Visionary director Robert Eggers unleashes an incredible storm of blood and thunder as he sets off in pursuit of Vikings in The Northman...

Film review: The Northman
Words:
Sam Law

Robert Eggers reportedly listened to a lot of metal while making The Northman. It shows. Where the prodigiously talented New Hampshire director has previously wrought tension from claustrophobic confinement – within the dense forest of darkly delicious 2015 chiller The Witch, and the titular phallic beacon of 2019’s delirious psychological horror The Lighthouse – his astonishing third outing is a Viking-centric explosion of violence and vengeance, with the carnage strewn outrageously across medieval Northern Europe.

Working with Icelandic poet Sjón, Eggers delves into the Old Norse legend of Amleth, a young prince obsessed with revenge on the uncle who murdered his father and took his widowed mother as wife. Where that source material once inspired Shakespeare’s Hamlet, however, The Northman repurposes it into a far more primal piece, at once muscularly straightforward and nightmarishly hallucinogenic. Think Conan The Barbarian fermented in the murky weirdness of the director’s previous work. Blood flows, minds break, soliloquies are not on the menu.

Alexander Skarsgård is a force of nature in the lead role. The Swedish actor has made no secret of his desire to play a Viking over the years, and although many fans have lamented that he wasn’t picked as Marvel’s Thor, the role of Amleth is a far better fit for his considerable talents, pouring torrents of wrath, rage and vulnerability into an endlessly compelling (anti-)hero. Anya Taylor-Joy, meanwhile, repays Eggers for her breakout role in The Witch with another ambiguous enchantress: Olga of the Birch Forest. Not just Amleth’s romantic match, she is a fascinating mirror image, counterpointing his bludgeon with her subterfuge, his single-mindedness with her complex cunning.

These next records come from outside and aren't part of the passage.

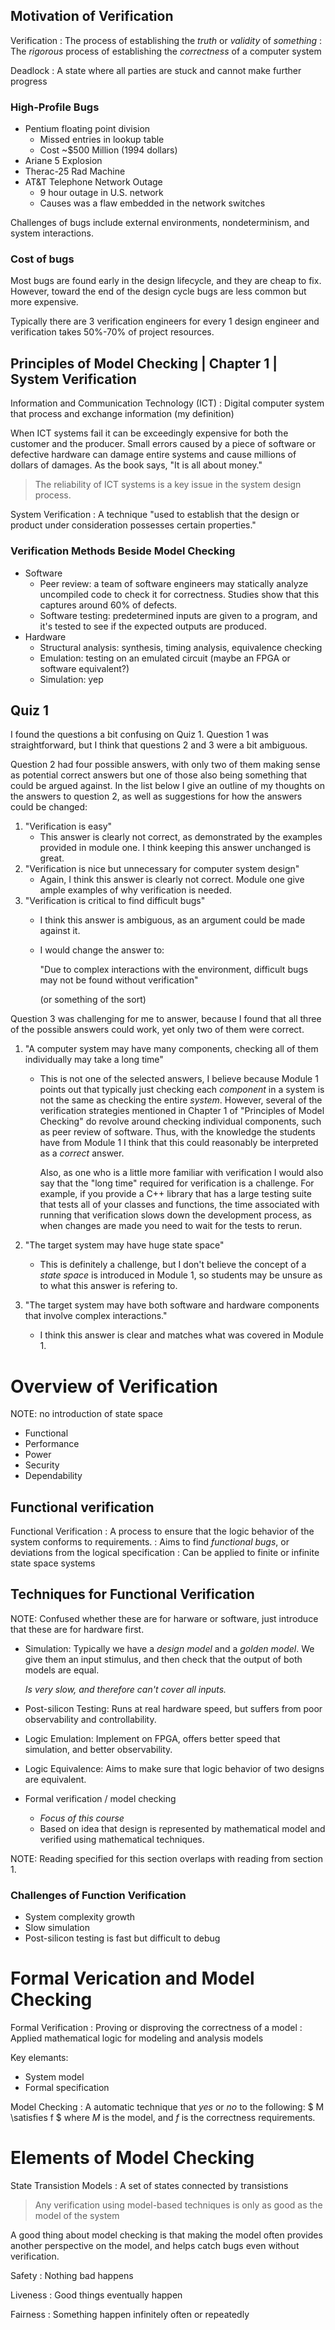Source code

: ## Motivation of Verification 

Verification 
: The process of establishing the _truth_ or _validity_ of _something_
: The _rigorous_ process of establishing the _correctness_ of a computer system

Deadlock
: A state where all parties are stuck and cannot make further progress

### High-Profile Bugs 

- Pentium floating point division 
  - Missed entries in lookup table 
  - Cost ~$500 Million (1994 dollars)
- Ariane 5 Explosion
- Therac-25 Rad Machine 
- AT&T Telephone Network Outage
  - 9 hour outage in U.S. network 
  - Causes was a flaw embedded in the network switches

Challenges of bugs include external environments, nondeterminism, and system interactions.

### Cost of bugs

Most bugs are found early in the design lifecycle, and they are cheap to fix. However, 
toward the end of the design cycle bugs are less common but more expensive.

Typically there are 3 verification engineers for every 1 design engineer and verification 
takes 50%-70% of project resources.

## Principles of Model Checking | Chapter 1 | System Verification 

Information and Communication Technology (ICT)
: Digital computer system that process and exchange information (my definition)

When ICT systems fail it can be exceedingly expensive for both the customer and the 
producer. Small errors caused by a piece of software or defective hardware can damage entire 
systems and cause millions of dollars of damages. As the book says, "It is all about
money."

> The reliability of ICT systems is a key issue in the system design process.

System Verification 
: A technique "used to establish that the design or product under consideration possesses
certain properties."

### Verification Methods Beside Model Checking 

- Software
  - Peer review: a team of software engineers may statically analyze uncompiled code to check 
    it for correctness. Studies show that this captures around 60% of defects.
  - Software testing: predetermined inputs are given to a program, and it's tested to see if 
    the expected outputs are produced.
- Hardware 
  - Structural analysis: synthesis, timing analysis, equivalence checking 
  - Emulation: testing on an emulated circuit (maybe an FPGA or software equivalent?)
  - Simulation: yep

## Quiz 1 

I found the questions a bit confusing on Quiz 1. Question 1 was straightforward, but I think that 
questions 2 and 3 were a bit ambiguous. 

Question 2 had four possible answers, with only two of them making sense as potential correct 
answers but one of those also being something that could be argued against. In the list
below I give an outline of my thoughts on the answers to question 2, as well as suggestions 
for how the answers could be changed:

1. "Verification is easy"
   - This answer is clearly not correct, as demonstrated by the examples provided in module one.
     I think keeping this answer unchanged is great.
2. "Verification is nice but unnecessary for computer system design"
   - Again, I think this answer is clearly not correct. Module one give ample examples of why 
     verification is needed.
3. "Verification is critical to find difficult bugs"
   - I think this answer is ambiguous, as an argument could be made against it.
   - I would change the answer to: 
     
     "Due to complex interactions with the environment, difficult bugs may not be found without
     verification"

     (or something of the sort)

Question 3 was challenging for me to answer, because I found that all three of the possible 
answers could work, yet only two of them were correct.

1. "A computer system may have many components, checking all of them individually may take a 
   long time"
   - This is not one of the selected answers, I believe because Module 1 points out that typically 
     just checking each _component_ in a system is not the same as checking the entire _system_. 
     However, several of the verification strategies mentioned in Chapter 1 of "Principles of 
     Model Checking" do revolve around checking individual components, such as peer review of 
     software. Thus, with the knowledge the students have from Module 1 I think that this could 
     reasonably be interpreted as a _correct_ answer. 

     Also, as one who is a little more familiar with verification I would also say that the 
     "long time" required for verification is a challenge. For example, if you provide a C++ 
     library that has a large testing suite that tests all of your classes and functions, 
     the time associated with running that verification slows down the development process, 
     as when changes are made you need to wait for the tests to rerun.

2. "The target system may have huge state space"

   - This is definitely a challenge, but I don't believe the concept of a _state space_ is 
     introduced in Module 1, so students may be unsure as to what this answer is refering to.

3. "The target system may have both software and hardware components that involve complex 
   interactions."

   - I think this answer is clear and matches what was covered in Module 1.

# Overview of Verification 

NOTE: no introduction of state space

- Functional 
- Performance 
- Power 
- Security 
- Dependability

## Functional verification 

Functional Verification
: A process to ensure that the logic behavior of the system conforms to requirements.
: Aims to find _functional bugs_, or deviations from the logical specification
: Can be applied to finite or infinite state space systems 

## Techniques for Functional Verification 

NOTE: Confused whether these are for harware or software, just introduce that these are for hardware 
first.

- Simulation: Typically we have a _design model_ and a _golden model_. We give them an input stimulus, and 
  then check that the output of both models are equal.
  
  _Is very slow, and therefore can't cover all inputs._
  
- Post-silicon Testing: Runs at real hardware speed, but suffers from poor observability and controllability.
  
- Logic Emulation: Implement on FPGA, offers better speed that simulation, and better observability.
  
- Logic Equivalence: Aims to make sure that logic behavior of two designs are equivalent.
  
- Formal verification / model checking 
  - _Focus of this course_
  - Based on idea that design is represented by mathematical model and verified using mathematical 
    techniques.

NOTE: Reading specified for this section overlaps with reading from section 1.

### Challenges of Function Verification 

- System complexity growth 
- Slow simulation 
- Post-silicon testing is fast but difficult to debug

# Formal Verication and Model Checking 

Formal Verification 
: Proving or disproving the correctness of a model 
: Applied mathematical logic for modeling and analysis models 

Key elemants:
- System model 
- Formal specification 

Model Checking 
: A automatic technique that _yes_ or _no_ to the following: $ M \satisfies f $ where $M$ is 
the model, and $f$ is the correctness requirements.

# Elements of Model Checking 

State Transistion Models 
: A set of states connected by transistions 

> Any verification using model-based techniques is only as good as the model of the system 

A good thing about model checking is that making the model often provides another perspective 
on the model, and helps catch bugs even without verification. 

Safety
: Nothing bad happens 

Liveness 
: Good things eventually happen 

Fairness 
: Something happen infinitely often or repeatedly

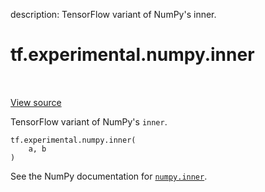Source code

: description: TensorFlow variant of NumPy's inner.

<div itemscope itemtype="http://developers.google.com/ReferenceObject">
<meta itemprop="name" content="tf.experimental.numpy.inner" />
<meta itemprop="path" content="Stable" />
</div>

# tf.experimental.numpy.inner

<!-- Insert buttons and diff -->

<table class="tfo-notebook-buttons tfo-api nocontent" align="left">

</table>

<a target="_blank" class="external" href="/code/stable/tensorflow/python/ops/numpy_ops/np_math_ops.py">View source</a>



TensorFlow variant of NumPy's `inner`.


<pre class="devsite-click-to-copy prettyprint lang-py tfo-signature-link">
<code>tf.experimental.numpy.inner(
    a, b
)
</code></pre>



<!-- Placeholder for "Used in" -->

See the NumPy documentation for [`numpy.inner`](https://numpy.org/doc/stable/reference/generated/numpy.inner.html).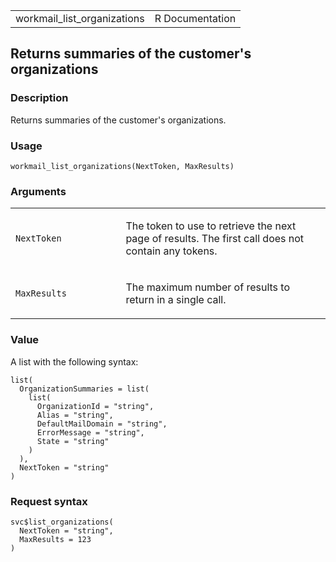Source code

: <table style="width: 100%;">
<tbody>
<tr class="odd">
<td>workmail_list_organizations</td>
<td style="text-align: right;">R Documentation</td>
</tr>
</tbody>
</table>

## Returns summaries of the customer's organizations

### Description

Returns summaries of the customer's organizations.

### Usage

    workmail_list_organizations(NextToken, MaxResults)

### Arguments

<table>
<colgroup>
<col style="width: 35%" />
<col style="width: 65%" />
</colgroup>
<tbody>
<tr class="odd">
<td><code
id="workmail_list_organizations_:_NextToken">NextToken</code></td>
<td><p>The token to use to retrieve the next page of results. The first
call does not contain any tokens.</p></td>
</tr>
<tr class="even">
<td><code
id="workmail_list_organizations_:_MaxResults">MaxResults</code></td>
<td><p>The maximum number of results to return in a single
call.</p></td>
</tr>
</tbody>
</table>

### Value

A list with the following syntax:

    list(
      OrganizationSummaries = list(
        list(
          OrganizationId = "string",
          Alias = "string",
          DefaultMailDomain = "string",
          ErrorMessage = "string",
          State = "string"
        )
      ),
      NextToken = "string"
    )

### Request syntax

    svc$list_organizations(
      NextToken = "string",
      MaxResults = 123
    )
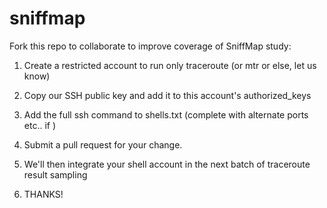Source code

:sniffmap
========

Fork this repo to collaborate to improve coverage of SniffMap study:

1. Create a restricted account to run only traceroute (or mtr or else, let us know)

2. Copy our SSH public key and add it to this account's authorized_keys

3. Add the full ssh command to shells.txt (complete with alternate ports etc.. if )

4. Submit a pull request for your change.

5. We'll then integrate your shell account in the next batch of traceroute result sampling

6. THANKS!
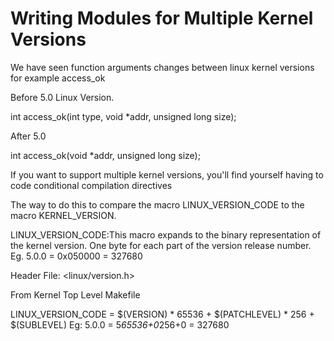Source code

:Writing Modules for Multiple Kernel Versions
==============================================

We have seen function arguments changes between linux kernel versions for example access_ok

Before 5.0 Linux Version.

int access_ok(int type, void *addr, unsigned long size);

After 5.0

int access_ok(void *addr, unsigned long size);


If you want to support multiple kernel versions, you'll find yourself having to code conditional compilation directives

 The way to do this to compare the macro LINUX_VERSION_CODE to the macro KERNEL_VERSION.

LINUX_VERSION_CODE:This macro expands to the binary representation of the  kernel version.
One byte for each part of the version release number.
Eg. 5.0.0 = 0x050000 = 327680

Header File: <linux/version.h>

From Kernel Top Level Makefile

LINUX_VERSION_CODE = $(VERSION) * 65536 + $(PATCHLEVEL) * 256 + $(SUBLEVEL)
Eg: 5.0.0 = 5*65536+0*256+0 = 327680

Around them, an ensemble of veteran talents weave themselves into the grimy, atmospheric tapestry. Danish actor Claes Bang (BBC’s Dracula) brings menace, but also relatability to ostensibly ‘evil’ uncle Fjölnir. Nicole Kidman is far more than a mother in need of rescue as Queen Gudrún, as is Ethan Hawke more than the father in need of vengeance as the brilliantly-named King Aurvandill War-Raven. Best of all, however, are the extended cameos by Willem Dafoe as Heimer the Fool and legendary Icelandic musical force Björk as an unnamed, elaborately-headdressed seeress. Performed with impish otherworldliness, both are key to driving Amleth’s quest, and connecting the film’s muddy, bloody realism to its transcendental flights into the realm of Norse gods and monsters.

A literal epic that careers, across its 137 minutes, from bloodthirsty war-raids to trippy moonlit murder-sprees to a climactic sword fight in the glow of an erupting volcano, it is tempting to describe The Northman as a pure cinematic distillation of heavy music’s incendiary ballast, but the comparisons run deeper than that. In its callous animal-skinned berserkers, blood-curdling ritual sacrifice and unflinching, fastidiously-researched period detail, there is the fact-driven fervour of latter-day Amon Amarth. Its cold, volcanic landscapes evoke the strange grandeur of Enslaved. Even the undertones of inexorable tragedy conjure the same doomed heroism as Bathory.

Much as Amleth’s oft-muttered mantra “I will avenge you father; I will save you mother; I will kill you Fjölnir!” goes from chest-thumping battle-cry to hollow justification of the butchery unleashed, Eggers’ film ultimately sheds its action-adventure skin to reveal his most gut-lurching horror to date, built not on impressive body-count but the narcotic, soul-rotting nature of revenge. Staggering.